§ Task description
Set down exactly, from the records below, the line with "- Ability to easily" through the line with "- Discussed ensuring", and nothing else.

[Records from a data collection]

----

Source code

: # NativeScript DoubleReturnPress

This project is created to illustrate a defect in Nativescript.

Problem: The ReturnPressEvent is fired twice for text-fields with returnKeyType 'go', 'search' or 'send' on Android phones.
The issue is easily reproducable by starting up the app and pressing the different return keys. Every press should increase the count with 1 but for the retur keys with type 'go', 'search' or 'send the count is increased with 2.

----

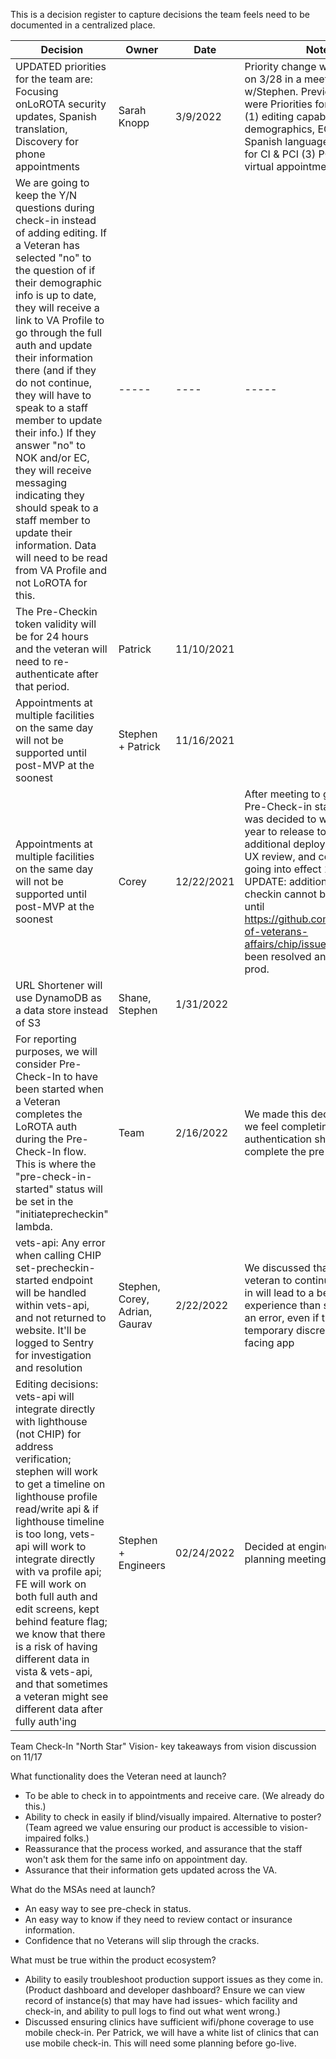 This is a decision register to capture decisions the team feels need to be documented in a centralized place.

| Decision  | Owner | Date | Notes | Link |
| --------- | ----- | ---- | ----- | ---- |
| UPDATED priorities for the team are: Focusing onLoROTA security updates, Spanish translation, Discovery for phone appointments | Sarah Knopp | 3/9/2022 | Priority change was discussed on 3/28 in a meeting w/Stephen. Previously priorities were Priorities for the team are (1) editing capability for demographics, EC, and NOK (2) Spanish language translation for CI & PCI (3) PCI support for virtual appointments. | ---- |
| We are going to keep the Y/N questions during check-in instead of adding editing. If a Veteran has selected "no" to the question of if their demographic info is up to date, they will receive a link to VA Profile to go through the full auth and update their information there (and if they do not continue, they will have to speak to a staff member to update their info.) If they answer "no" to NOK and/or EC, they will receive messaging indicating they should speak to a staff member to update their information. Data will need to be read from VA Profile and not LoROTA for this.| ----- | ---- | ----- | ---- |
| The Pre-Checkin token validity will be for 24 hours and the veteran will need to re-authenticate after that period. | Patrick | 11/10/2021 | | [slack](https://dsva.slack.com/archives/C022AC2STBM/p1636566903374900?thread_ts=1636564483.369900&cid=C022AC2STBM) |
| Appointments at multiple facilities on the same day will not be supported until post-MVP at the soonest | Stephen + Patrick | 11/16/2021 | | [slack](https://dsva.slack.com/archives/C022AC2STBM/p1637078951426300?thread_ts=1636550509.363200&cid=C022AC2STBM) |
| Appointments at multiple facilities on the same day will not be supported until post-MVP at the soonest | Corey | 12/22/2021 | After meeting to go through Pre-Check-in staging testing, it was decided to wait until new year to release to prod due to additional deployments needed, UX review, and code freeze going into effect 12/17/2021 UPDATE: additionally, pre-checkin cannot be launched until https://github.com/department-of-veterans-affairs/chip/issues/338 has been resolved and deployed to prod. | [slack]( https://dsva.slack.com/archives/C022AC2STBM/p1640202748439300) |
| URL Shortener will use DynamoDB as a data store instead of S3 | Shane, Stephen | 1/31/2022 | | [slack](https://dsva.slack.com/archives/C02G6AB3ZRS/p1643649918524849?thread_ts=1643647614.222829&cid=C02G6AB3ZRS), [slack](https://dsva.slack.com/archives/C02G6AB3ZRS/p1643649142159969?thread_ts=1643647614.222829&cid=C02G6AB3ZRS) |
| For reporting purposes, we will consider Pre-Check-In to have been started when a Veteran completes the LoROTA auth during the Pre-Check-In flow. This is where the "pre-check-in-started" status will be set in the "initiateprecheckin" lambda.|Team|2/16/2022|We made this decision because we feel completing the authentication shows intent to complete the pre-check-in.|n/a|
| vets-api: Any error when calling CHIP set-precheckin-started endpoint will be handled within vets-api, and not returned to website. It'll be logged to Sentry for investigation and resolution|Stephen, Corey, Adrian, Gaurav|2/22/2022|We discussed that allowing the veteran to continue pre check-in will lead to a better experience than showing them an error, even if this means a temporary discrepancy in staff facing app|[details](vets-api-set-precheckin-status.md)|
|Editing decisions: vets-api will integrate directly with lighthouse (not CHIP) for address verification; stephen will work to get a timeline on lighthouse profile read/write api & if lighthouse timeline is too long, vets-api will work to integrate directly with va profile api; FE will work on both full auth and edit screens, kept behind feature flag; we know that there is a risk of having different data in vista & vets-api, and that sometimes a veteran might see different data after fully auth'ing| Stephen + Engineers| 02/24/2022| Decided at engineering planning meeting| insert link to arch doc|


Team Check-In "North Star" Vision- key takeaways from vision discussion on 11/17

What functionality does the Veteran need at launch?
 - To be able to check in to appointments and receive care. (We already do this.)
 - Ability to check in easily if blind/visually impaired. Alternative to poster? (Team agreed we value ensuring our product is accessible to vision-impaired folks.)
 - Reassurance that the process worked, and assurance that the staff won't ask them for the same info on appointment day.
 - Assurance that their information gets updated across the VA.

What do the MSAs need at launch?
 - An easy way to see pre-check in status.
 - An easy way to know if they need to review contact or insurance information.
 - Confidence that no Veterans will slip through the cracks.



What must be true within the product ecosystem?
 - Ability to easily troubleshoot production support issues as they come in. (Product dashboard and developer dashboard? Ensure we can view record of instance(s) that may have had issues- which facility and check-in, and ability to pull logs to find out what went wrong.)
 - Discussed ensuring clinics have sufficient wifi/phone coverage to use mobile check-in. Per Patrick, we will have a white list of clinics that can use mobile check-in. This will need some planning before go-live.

----

§ Result for this task
 - Ability to easily troubleshoot production support issues as they come in. (Product dashboard and developer dashboard? Ensure we can view record of instance(s) that may have had issues- which facility and check-in, and ability to pull logs to find out what went wrong.)
 - Discussed ensuring clinics have sufficient wifi/phone coverage to use mobile check-in. Per Patrick, we will have a white list of clinics that can use mobile check-in. This will need some planning before go-live.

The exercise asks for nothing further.